I am applying a 'banking covenant' to a non-bank. While not a legal requirement for TNR, this is to enable a comparison with other listed entities in the finance sector (real banks like Heartland for instance ;-) ), so please bear with me. The data below may be found in the 'Consolidated Statement of Financial Position' (AR2016, p26).
Tier 1 capital > 20% of the loan book.
(Turners Group (Finance Division) has only Tier 1 capital for these calculation purposes.)
Tier 1 Capital = (Shareholder Equity) - (Intangibles: less Turners Auctions Intangibles) - (Deferred tax: Assume finance division using up deferred losses)
"Tier 1 capital > 20% of the loan book" is a Snoopy requirement
In the past on this forum, I have been absolutely pilloried for demanding a 20% capital buffer to be held to back up the loans of a second tier lending institution. This is primarily why I will invest in Turners, but won't invest in Heartland, that has a rather lower capital buffer.
Quote:
Originally Posted by
Snoopy
Car loans supported by bank loans require Turners to hold on the books, shareholders funds based on 20% of the value of the car loans, with the balance of the borrowed money charged out to Turners at a rate of 4.5 - 5.5%. Contrast that to the securitized loans.
Turners are only required to hold on the books 8% of the value of the securitized car loans (so they are more 'capital efficient'). Once a loan is securitized the BNZ (who does the securitization) gets direct access to the loan cashflows. As 'payment' for this privilege, the charge on securitized bank loan funding to Turners is reduced to 3.5 - 4.5%.
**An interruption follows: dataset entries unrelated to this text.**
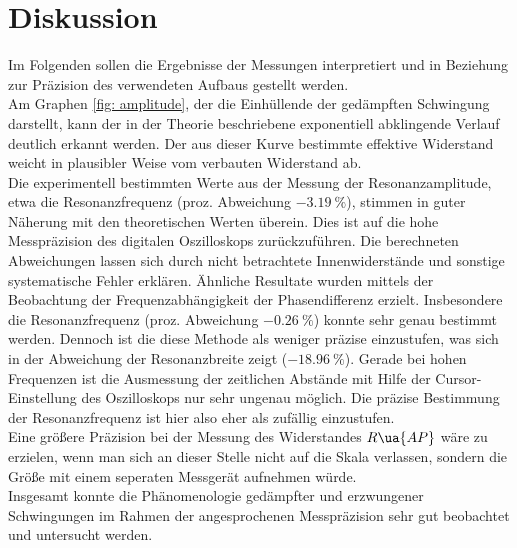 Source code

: \section{Diskussion}
Im Folgenden sollen die Ergebnisse der Messungen interpretiert und in Beziehung zur Präzision des verwendeten Aufbaus gestellt werden. \\
Am Graphen \ref{fig: amplitude}, der die Einhüllende der gedämpften Schwingung darstellt, kann der in der Theorie beschriebene exponentiell abklingende
Verlauf deutlich erkannt werden. Der aus dieser Kurve bestimmte effektive Widerstand weicht in plausibler Weise vom verbauten Widerstand ab.\\
Die experimentell bestimmten Werte aus der Messung der Resonanzamplitude, etwa die Resonanzfrequenz (proz. Abweichung $\SI{-3.19}{\percent}$),
stimmen in guter Näherung mit den theoretischen Werten überein. Dies ist auf die hohe Messpräzision des digitalen Oszilloskops zurückzuführen.
Die berechneten Abweichungen lassen sich durch nicht betrachtete Innenwiderstände und sonstige systematische Fehler erklären. Ähnliche Resultate
wurden mittels der Beobachtung der Frequenzabhängigkeit der Phasendifferenz erzielt. Insbesondere die Resonanzfrequenz (proz. Abweichung $\SI{-0.26}{\percent}$) konnte
sehr genau bestimmt werden. Dennoch ist die diese Methode als weniger präzise einzustufen, was sich in der Abweichung der Resonanzbreite
zeigt ($\SI{-18.96}{\percent}$). Gerade bei hohen Frequenzen ist die Ausmessung der zeitlichen Abstände mit Hilfe der Cursor-Einstellung des Oszilloskops
nur sehr ungenau möglich. Die präzise Bestimmung der Resonanzfrequenz ist hier also eher als zufällig einzustufen. \\
Eine größere Präzision bei der Messung des Widerstandes $R\ua{AP}$ wäre zu erzielen, wenn man sich an dieser Stelle nicht auf die Skala verlassen, sondern
die Größe mit einem seperaten Messgerät aufnehmen würde.\\
Insgesamt konnte die Phänomenologie gedämpfter und erzwungener Schwingungen im Rahmen der angesprochenen Messpräzision sehr gut beobachtet und untersucht werden.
Yet as we found out at the first Turners road show, the Turners banks require a 20% capital buffer on the car loans they support, which is vindication that my own 20% back up capital 'requirement' was spot on.
This 'back up capital requirement' has been reduced to 8% when these same loans are securitized. I would suggest that the chance of a Turners Finance car loan 'going bad' does not change when that same loan is 'securitized' and bundled up with other similar loans to sell to the master financer - the BNZ bank. So the lesser capital requirement (down from 20% to 8%) is entirely due to the change in 'risk sharing' between 'Turners Automotive Group' and the BNZ who 'buy' the securitized loans. I put that word 'buy' in quotation marks. Yes the loans have been sold to the BNZ. But because Turners have retained a large proportion of the downside risk, they cannot be removed from the Turners balance sheet for accounting purposes. I imagine that Turners are fairly confident that their effective 'capital guarantee' will not be called upon. Otherwise the mere '1 percentage point saving in the interest bill points' to Turners would soon be swallowed up in capital losses.
I can see a curious conundrum in the Turners loan book. There is little doubt that to loan money on a second hand car implies a much greater potential 'capital downside loss' than if that same money was lent against a house (like Heartland's reverse mortgages) or even a cow (loans to share milkers - at least the cow can be butchered for 'cash recovery' even if the milk price collapses). Yet there is a very high incentive to keep up your car payments ahead of even a conventional mortgage. As Percy keeps reminding us, no car means no way to get to work, which means no way to keep up with any of your payments. Some here get excited with Turner's 'net interest margin' (NIM). But the higher NIM is needed, because the asset quality (car) underneath the loan will depreciate rapidly and is expensive to fix and on sell again if servicing is neglected. Thus the conundrum is car loans are on low quality assets, which means the interest rates on such loans are high. But the incentive to keep up paying for these loans is also high. So car loans are in a 'sweet spot' of the loan spectrum. The 'high interest' that customers pay to cover the 'high capital downside risk' looks to provide a higher reward/risk ratio than all other classes of loans.